In the first preprint, we develop methods to quantumly simulate and design new superconducting circuit-based quantum processors. The project was done in collaboration with Nicolas Sawaya and Gian Giacomo Guerreschi from Intel Labs and Will Oliver from MIT. As a proof-of-principle numerical experiment, we emulate the quantum computer-aided design process (QCAD) by considering networks of superconducting transmon qubits and computing both static and dynamic properties of these quantum processors by using quantum algorithms. A multi-level extension of the VQE algorithm is employed to find the energy states of the superconducting processor, which can aid in identifying undesired crosstalk between separate parts of the hardware chip. In addition, we use a quantum simulation technique called Suzuki-Trotter evolution to simulate the performance of gate operations on transmon circuits.
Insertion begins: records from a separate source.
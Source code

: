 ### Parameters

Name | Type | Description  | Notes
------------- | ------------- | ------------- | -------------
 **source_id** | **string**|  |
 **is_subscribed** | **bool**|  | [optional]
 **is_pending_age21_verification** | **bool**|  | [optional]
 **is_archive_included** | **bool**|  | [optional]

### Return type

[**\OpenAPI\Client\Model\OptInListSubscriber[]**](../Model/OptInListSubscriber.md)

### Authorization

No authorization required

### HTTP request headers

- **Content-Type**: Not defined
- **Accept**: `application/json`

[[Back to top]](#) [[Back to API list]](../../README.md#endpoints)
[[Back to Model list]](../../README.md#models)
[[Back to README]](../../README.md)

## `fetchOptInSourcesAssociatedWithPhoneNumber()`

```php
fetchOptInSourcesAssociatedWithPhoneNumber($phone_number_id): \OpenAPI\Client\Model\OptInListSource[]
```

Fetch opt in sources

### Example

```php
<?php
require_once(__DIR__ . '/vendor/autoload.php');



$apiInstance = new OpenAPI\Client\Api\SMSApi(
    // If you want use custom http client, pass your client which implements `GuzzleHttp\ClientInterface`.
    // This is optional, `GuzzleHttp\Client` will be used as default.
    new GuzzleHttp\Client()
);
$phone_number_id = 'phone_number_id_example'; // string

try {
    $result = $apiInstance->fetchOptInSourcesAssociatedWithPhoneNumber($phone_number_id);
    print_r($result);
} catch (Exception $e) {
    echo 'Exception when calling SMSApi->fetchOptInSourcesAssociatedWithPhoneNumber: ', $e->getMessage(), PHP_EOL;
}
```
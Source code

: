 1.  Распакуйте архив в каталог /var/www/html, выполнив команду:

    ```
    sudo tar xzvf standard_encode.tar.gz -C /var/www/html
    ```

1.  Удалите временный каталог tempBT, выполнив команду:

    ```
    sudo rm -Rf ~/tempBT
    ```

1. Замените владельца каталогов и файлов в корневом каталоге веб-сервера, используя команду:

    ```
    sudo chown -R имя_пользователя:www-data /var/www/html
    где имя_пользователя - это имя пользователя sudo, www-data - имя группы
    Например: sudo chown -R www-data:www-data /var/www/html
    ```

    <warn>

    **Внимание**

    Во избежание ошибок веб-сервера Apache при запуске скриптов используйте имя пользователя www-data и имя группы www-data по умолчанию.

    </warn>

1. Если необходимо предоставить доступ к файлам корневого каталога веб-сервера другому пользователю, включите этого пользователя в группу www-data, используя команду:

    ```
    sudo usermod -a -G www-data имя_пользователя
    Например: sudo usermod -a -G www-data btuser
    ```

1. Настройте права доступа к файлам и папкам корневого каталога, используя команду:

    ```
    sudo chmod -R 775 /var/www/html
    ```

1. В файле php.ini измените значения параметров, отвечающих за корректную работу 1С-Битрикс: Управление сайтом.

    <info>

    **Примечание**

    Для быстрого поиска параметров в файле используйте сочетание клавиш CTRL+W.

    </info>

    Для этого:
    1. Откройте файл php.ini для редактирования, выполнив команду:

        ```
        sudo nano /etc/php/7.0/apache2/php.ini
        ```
In the second preprint, we apply the concept of quantum simulation to the design of new photonic quantum hardware. We show how to reproduce photonic boson sampling results and high-dimensional multipartite entangled state generation. The direct mappings of quantum optical elements to digital quantum circuits can be seen in the figure below. The mapping onto digital quantum computers allows not only for more efficient simulation of the optical setup but also gives access to more powerful optimization techniques by emulating operations that are hard to achieve on the photonic devices. One immediate example is the direct emulation of initial photon pairs which can currently only be created by probabilistic processes on photonic hardware.
For photonics, classical optimization protocols for the topological optimization of optical setups exist. Here our approach can take over the non-topological part of the optimization by simulating and optimizing parametrized trial setups. The combination of QCAD with an effective graph-based optimization algorithm, also recently proposed by our group, appears to be a promising candidate to combine the best of the classical and quantum world. A similar quantum-classical symbiosis is possible for superconducting circuits by combining the respective QCAD algorithm with automated design software that we developed previously.
Our work opens the possibility of using one type of quantum computer to design another one. We could envision an ion trap quantum computer designing a superconducting one or vice-versa. Like in all digital design processes, the make-test-analyze design cycle for quantum hardware may be enhanced by using the proposed QCAD algorithm.
Furthermore, quantum processor design is likely to encounter a roadblock in the next few years when the size of quantum processor modules will outpace our classical simulation capabilities. We envision that the preprints that we describe in this post provide a path forward for the design of large quantum processors. Along the way, we expect to discover exciting new hardware designs and improved quantum algorithms that facilitate quantum computers’ ability to simulate their own building blocks.
We are curious about how the global creativity of the quantum community will make QCAD even more efficient and extend it to new use cases.